# TASK REQUIREMENTS
Because the copy must hold no pictures, return the data below with all of its words intact.

# EXERCISE MATERIALS
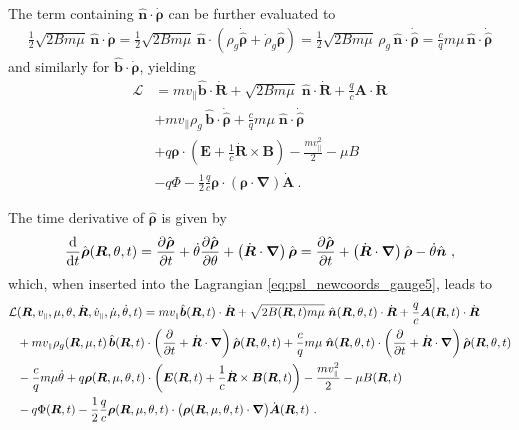 \documentclass{scrartcl}
\renewcommand{\vec}[1]{\boldsymbol{#1}}
\newcommand{\uv}[1]{\hat{\vec{#1}}}
\newcommand{\bnabla}{\vec{\nabla}}
\newcommand{\rvgc}{\vec{R}} %
\newcommand{\PSL}{\mathcal{L}}
\newcommand{\subparallel}{{\scriptscriptstyle\parallel}}
\begin{document}
The term containing $\uv{n}\cdot\dot{\vec{\rho}}$ can be further evaluated to
\begin{align*}
\frac12\sqrt{2Bm\mu}\,\uv{n}\cdot\dot{\vec{\rho}} = \frac12\sqrt{2Bm\mu}\,\uv{n}\cdot\left(\rho_g\dot{\uv{\rho}} + \dot{\rho}_g\uv{\rho}\right) = \frac12\sqrt{2Bm\mu}\,\rho_g\,\uv{n}\cdot\dot{\uv{\rho}} = \frac{c}{q}m\mu\,\uv{n}\cdot\dot{\uv{\rho}}
\end{align*}
and similarly for $\uv{b}\cdot\dot{\vec{\rho}}$, yielding
\begin{align}
\PSL &= mv_\subparallel \uv{b}\cdot\dot{\rvgc} + \sqrt{2Bm\mu}\;\uv{n}\cdot\dot{\rvgc} + \frac{q}{c}\vec{A}\cdot\dot{\rvgc} \nonumber\\
& + mv_\subparallel\rho_g\,\uv{b}\cdot\dot{\uv{\rho}} + \frac{c}{q}m\mu\;\uv{n}\cdot\dot{\uv{\rho}} \nonumber\\
& + q\vec{\rho}\cdot\left(\vec{E} + \frac{1}{c}\dot{\rvgc}\times\vec{B}\right) - \frac{m v_\subparallel^2}{2} - \mu B \nonumber\\
& - q\Phi - \frac12\frac{q}{c}\vec{\rho}\cdot(\vec{\rho}\cdot\bnabla)\dot{\vec{A}} \ . \label{eq:psl_newcoords_gauge5}
\end{align}

The time derivative of $\uv{\rho}$ is given by
\begin{equation*}
    \dv{t}\uv{\rho}(\rvgc,\theta,t) = \pdv{\uv{\rho}}{t} + \dot{\theta}\pdv{\uv{\rho}}{\theta} + \left(\dot{\rvgc}\cdot\bnabla\right)\uv{\rho} = \pdv{\uv{\rho}}{t} + \left(\dot{\rvgc}\cdot\bnabla\right)\uv{\rho} - \dot{\theta}\uv{n} \ ,
\end{equation*}
which, when inserted into the Lagrangian \eqref{eq:psl_newcoords_gauge5}, leads to
\begin{align}
\PSL&(\rvgc,v_\subparallel,\mu,\theta,\dot{\rvgc},\dot{v}_\subparallel,\dot{\mu},\dot{\theta},t) = mv_\subparallel \uv{b}(\rvgc,t)\cdot\dot{\rvgc} + \sqrt{2B(\rvgc,t)m\mu}\;\uv{n}(\rvgc,\theta,t)\cdot\dot{\rvgc} + \frac{q}{c}\vec{A}(\rvgc,t)\cdot\dot{\rvgc} \nonumber\\
& + mv_\subparallel\rho_g(\rvgc,\mu,t)\,\uv{b}(\rvgc,t)\cdot\left(\pdv{t} +  \dot{\rvgc}\cdot\bnabla\right)\uv{\rho}(\rvgc,\theta,t) + \frac{c}{q}m\mu\;\uv{n}(\rvgc,\theta,t)\cdot\left(\pdv{t} +  \dot{\rvgc}\cdot\bnabla\right)\uv{\rho}(\rvgc,\theta,t) \nonumber\\
& - \frac{c}{q}m\mu\dot{\theta} + q\vec{\rho}(\rvgc,\mu,\theta,t)\cdot\left(\vec{E}(\rvgc,t) + \frac{1}{c}\dot{\rvgc}\times\vec{B}(\rvgc,t)\right) - \frac{m v_\subparallel^2}{2} - \mu B(\rvgc,t) \nonumber\\
& - q\Phi(\rvgc,t) - \frac12\frac{q}{c}\vec{\rho}(\rvgc,\mu,\theta,t)\cdot\big(\vec{\rho}(\rvgc,\mu,\theta,t)\cdot\bnabla\big)\dot{\vec{A}}(\rvgc,t) \ . \label{eq:psl_newcoords_gauge6}
\end{align}
\end{document}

# SOLUTION FOR THIS EXERCISE
 \documentclass{scrartcl}
\renewcommand{\vec}[1]{\boldsymbol{#1}}
\newcommand{\uv}[1]{\hat{\vec{#1}}}
\newcommand{\bnabla}{\vec{\nabla}}
\newcommand{\rvgc}{\vec{R}} %
\newcommand{\PSL}{\mathcal{L}}
\newcommand{\subparallel}{{\scriptscriptstyle\parallel}}
\begin{document}
The term containing $\uv{n}\cdot\dot{\vec{\rho}}$ can be further evaluated to
\begin{align*}
\frac12\sqrt{2Bm\mu}\,\uv{n}\cdot\dot{\vec{\rho}} = \frac12\sqrt{2Bm\mu}\,\uv{n}\cdot\left(\rho_g\dot{\uv{\rho}} + \dot{\rho}_g\uv{\rho}\right) = \frac12\sqrt{2Bm\mu}\,\rho_g\,\uv{n}\cdot\dot{\uv{\rho}} = \frac{c}{q}m\mu\,\uv{n}\cdot\dot{\uv{\rho}}
\end{align*}
and similarly for $\uv{b}\cdot\dot{\vec{\rho}}$, yielding
\begin{align}
\PSL &= mv_\subparallel \uv{b}\cdot\dot{\rvgc} + \sqrt{2Bm\mu}\;\uv{n}\cdot\dot{\rvgc} + \frac{q}{c}\vec{A}\cdot\dot{\rvgc} \nonumber\\
& + mv_\subparallel\rho_g\,\uv{b}\cdot\dot{\uv{\rho}} + \frac{c}{q}m\mu\;\uv{n}\cdot\dot{\uv{\rho}} \nonumber\\
& + q\vec{\rho}\cdot\left(\vec{E} + \frac{1}{c}\dot{\rvgc}\times\vec{B}\right) - \frac{m v_\subparallel^2}{2} - \mu B \nonumber\\
& - q\Phi - \frac12\frac{q}{c}\vec{\rho}\cdot(\vec{\rho}\cdot\bnabla)\dot{\vec{A}} \ . \label{eq:psl_newcoords_gauge5}
\end{align}

The time derivative of $\uv{\rho}$ is given by
\begin{equation*}
    \dv{t}\uv{\rho}(\rvgc,\theta,t) = \pdv{\uv{\rho}}{t} + \dot{\theta}\pdv{\uv{\rho}}{\theta} + \left(\dot{\rvgc}\cdot\bnabla\right)\uv{\rho} = \pdv{\uv{\rho}}{t} + \left(\dot{\rvgc}\cdot\bnabla\right)\uv{\rho} - \dot{\theta}\uv{n} \ ,
\end{equation*}
which, when inserted into the Lagrangian \eqref{eq:psl_newcoords_gauge5}, leads to
\begin{align}
\PSL&(\rvgc,v_\subparallel,\mu,\theta,\dot{\rvgc},\dot{v}_\subparallel,\dot{\mu},\dot{\theta},t) = mv_\subparallel \uv{b}(\rvgc,t)\cdot\dot{\rvgc} + \sqrt{2B(\rvgc,t)m\mu}\;\uv{n}(\rvgc,\theta,t)\cdot\dot{\rvgc} + \frac{q}{c}\vec{A}(\rvgc,t)\cdot\dot{\rvgc} \nonumber\\
& + mv_\subparallel\rho_g(\rvgc,\mu,t)\,\uv{b}(\rvgc,t)\cdot\left(\pdv{t} +  \dot{\rvgc}\cdot\bnabla\right)\uv{\rho}(\rvgc,\theta,t) + \frac{c}{q}m\mu\;\uv{n}(\rvgc,\theta,t)\cdot\left(\pdv{t} +  \dot{\rvgc}\cdot\bnabla\right)\uv{\rho}(\rvgc,\theta,t) \nonumber\\
& - \frac{c}{q}m\mu\dot{\theta} + q\vec{\rho}(\rvgc,\mu,\theta,t)\cdot\left(\vec{E}(\rvgc,t) + \frac{1}{c}\dot{\rvgc}\times\vec{B}(\rvgc,t)\right) - \frac{m v_\subparallel^2}{2} - \mu B(\rvgc,t) \nonumber\\
& - q\Phi(\rvgc,t) - \frac12\frac{q}{c}\vec{\rho}(\rvgc,\mu,\theta,t)\cdot\big(\vec{\rho}(\rvgc,\mu,\theta,t)\cdot\bnabla\big)\dot{\vec{A}}(\rvgc,t) \ . \label{eq:psl_newcoords_gauge6}
\end{align}
\end{document}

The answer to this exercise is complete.